The Estate of Francis Bacon

Francis Bacon and John Edwards in 7 Reece Mews. Photo: Edward Quinn

Related Paintings

1977-1989 Over the course of the next fifteen years, solo exhibitions and retrospectives of Bacon’s work were held around the world. These spanned several continents, from Madrid and Barcelona in 1978 to Tokyo, Kyoto and Nagoya in 1983 and Washington D.C. in 1989. In 1985 the Tate Gallery, London again held a major retrospective, this time with 125 works and the director’s statement that the artist was the ‘greatest living painter’. Three years later a retrospective of just 22 works was held in the New Tretyakov Gallery in Moscow. It was the first show by a major Western artist to be mounted in the Soviet Union.

As Bacon entered his seventies his work continued to evolve. He met the challenge of landscape, which he had largely avoided since his Van Gogh works of 1957. The paintings, such as Landscape, 1978 and A Piece of Waste Land, 1982, were deliberately enigmatic, being isolated segments of landscape without scale. The title of the latter work contains a surprisingly literal allusion to T.S. Eliot’s The Wasteland, yet the image, with its diagrammatic arrows, is pointedly unspecific. In Jet of Water, 1979 and Sand Dune, 1981, the respective quasi-industrial settings are about to be engulfed by either a sandstorm or a sudden explosion of water.

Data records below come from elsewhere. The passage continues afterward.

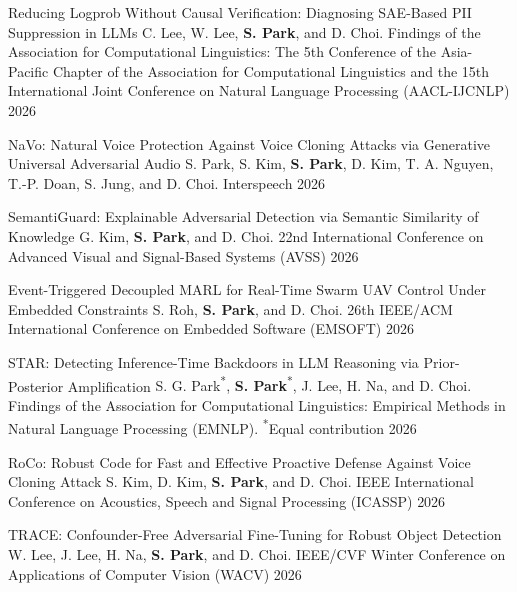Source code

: 
\begin{cvhonors}
  \cvhonor
    {Reducing Logprob Without Causal Verification: Diagnosing SAE-Based PII Suppression in LLMs}
    {C. Lee, W. Lee, \textbf{S. Park}, and D. Choi. Findings of the Association for Computational Linguistics: The 5th Conference of the Asia-Pacific Chapter of the Association for Computational Linguistics and the 15th International Joint Conference on Natural Language Processing (AACL-IJCNLP)}
    {}
    {2026}

  \cvhonor
    {NaVo: Natural Voice Protection Against Voice Cloning Attacks via Generative Universal Adversarial Audio}
    {S. Park, S. Kim, \textbf{S. Park}, D. Kim, T. A. Nguyen, T.-P. Doan, S. Jung, and D. Choi. Interspeech}
    {}
    {2026}

  \cvhonor
    {SemantiGuard: Explainable Adversarial Detection via Semantic Similarity of Knowledge}
    {G. Kim, \textbf{S. Park}, and D. Choi. 22nd International Conference on Advanced Visual and Signal-Based Systems (AVSS)}
    {}
    {2026}

  \cvhonor
    {Event-Triggered Decoupled MARL for Real-Time Swarm UAV Control Under Embedded Constraints}
    {S. Roh, \textbf{S. Park}, and D. Choi. 26th IEEE/ACM International Conference on Embedded Software (EMSOFT)}
    {}
    {2026}

  \cvhonor
    {STAR: Detecting Inference-Time Backdoors in LLM Reasoning via Prior-Posterior Amplification}
    {S. G. Park\textsuperscript{*}, \textbf{S. Park}\textsuperscript{*}, J. Lee, H. Na, and D. Choi. Findings of the Association for Computational Linguistics: Empirical Methods in Natural Language Processing (EMNLP). \textsuperscript{*}Equal contribution}
    {}
    {2026}

  \cvhonor
    {RoCo: Robust Code for Fast and Effective Proactive Defense Against Voice Cloning Attack}
    {S. Kim, D. Kim, \textbf{S. Park}, and D. Choi. IEEE International Conference on Acoustics, Speech and Signal Processing (ICASSP)}
    {}
    {2026}

  \cvhonor
    {TRACE: Confounder-Free Adversarial Fine-Tuning for Robust Object Detection}
    {W. Lee, J. Lee, H. Na, \textbf{S. Park}, and D. Choi. IEEE/CVF Winter Conference on Applications of Computer Vision (WACV)}
    {}
    {2026}


\end{cvhonors}
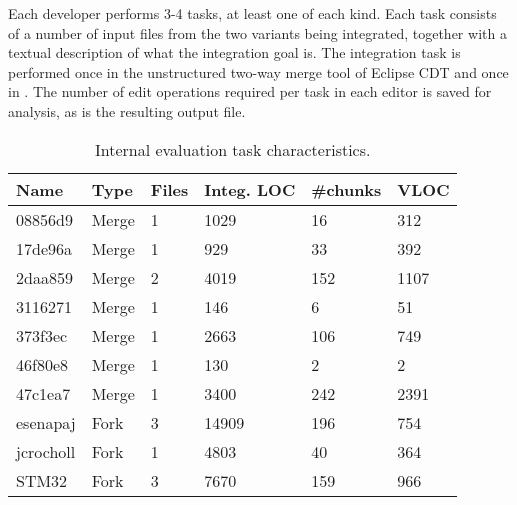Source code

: Each developer performs 3-4 tasks, at least one of each kind. Each task consists of a number of input files from the two variants being integrated, together with a textual description of what the integration goal is. The integration task is performed once in the unstructured two-way merge tool of Eclipse CDT and once in \tooln. The number of edit operations required per task in each editor is saved for analysis, as is the resulting output file. 

\begin{table}[ht]
    \centering
    \caption{Internal evaluation task characteristics.}
    \label{tab:internalchar}
    \begin{tabular}{lll|lll}
\hline\hline
\textbf{Name} & \textbf{Type} & \textbf{Files} & \textbf{Integ. LOC} & \textbf{\#chunks} & \textbf{VLOC} \\
\hline
08856d9      & Merge     & 1 & 1029 & 16  & 312   \\
17de96a      & Merge     & 1 & 929  & 33  & 392  \\
2daa859      & Merge     & 2 & 4019 & 152 & 1107   \\
3116271      & Merge     & 1 & 146  & 6   & 51    \\
373f3ec      & Merge     & 1 & 2663 & 106 & 749   \\
46f80e8      & Merge     & 1 & 130  & 2   & 2    \\
47c1ea7      & Merge     & 1 & 3400 & 242 & 2391 \\
\hline
esenapaj     & Fork         & 3 & 14909 & 196   & 754   \\
jcrocholl    & Fork         & 1 & 4803  & 40    & 364   \\
STM32        & Fork         & 3 & 7670  & 159   & 966   \\
\hline\hline
    \end{tabular}
\end{table}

During the 1980s, Bacon’s simplified his pictorial language, pairing it down to its essentials. The human body was savagely abbreviated to a stump and a pair of legs (Study of the Human Body, 1982) or starkly implied by its residue (Blood on the Floor–Painting, 1986). His technique became, if anything, more nuanced and refined. Aerosol spray paint was used to create granular, gauze-like surfaces with the suggestion of bruising and medical trauma. His palette divided between paintings with searing red/orange backgrounds and those with a cooler tonality of greys, creams and pale blues. Among the most impressive achievements of his last decade were two portrait triptychs, Three Studies for a Portrait of John Edwards, 1984 and Study for Self-Portrait, Triptych, 1985-6. Both paintings conveyed a quality not often associated with the artist: an imposing sense of calm.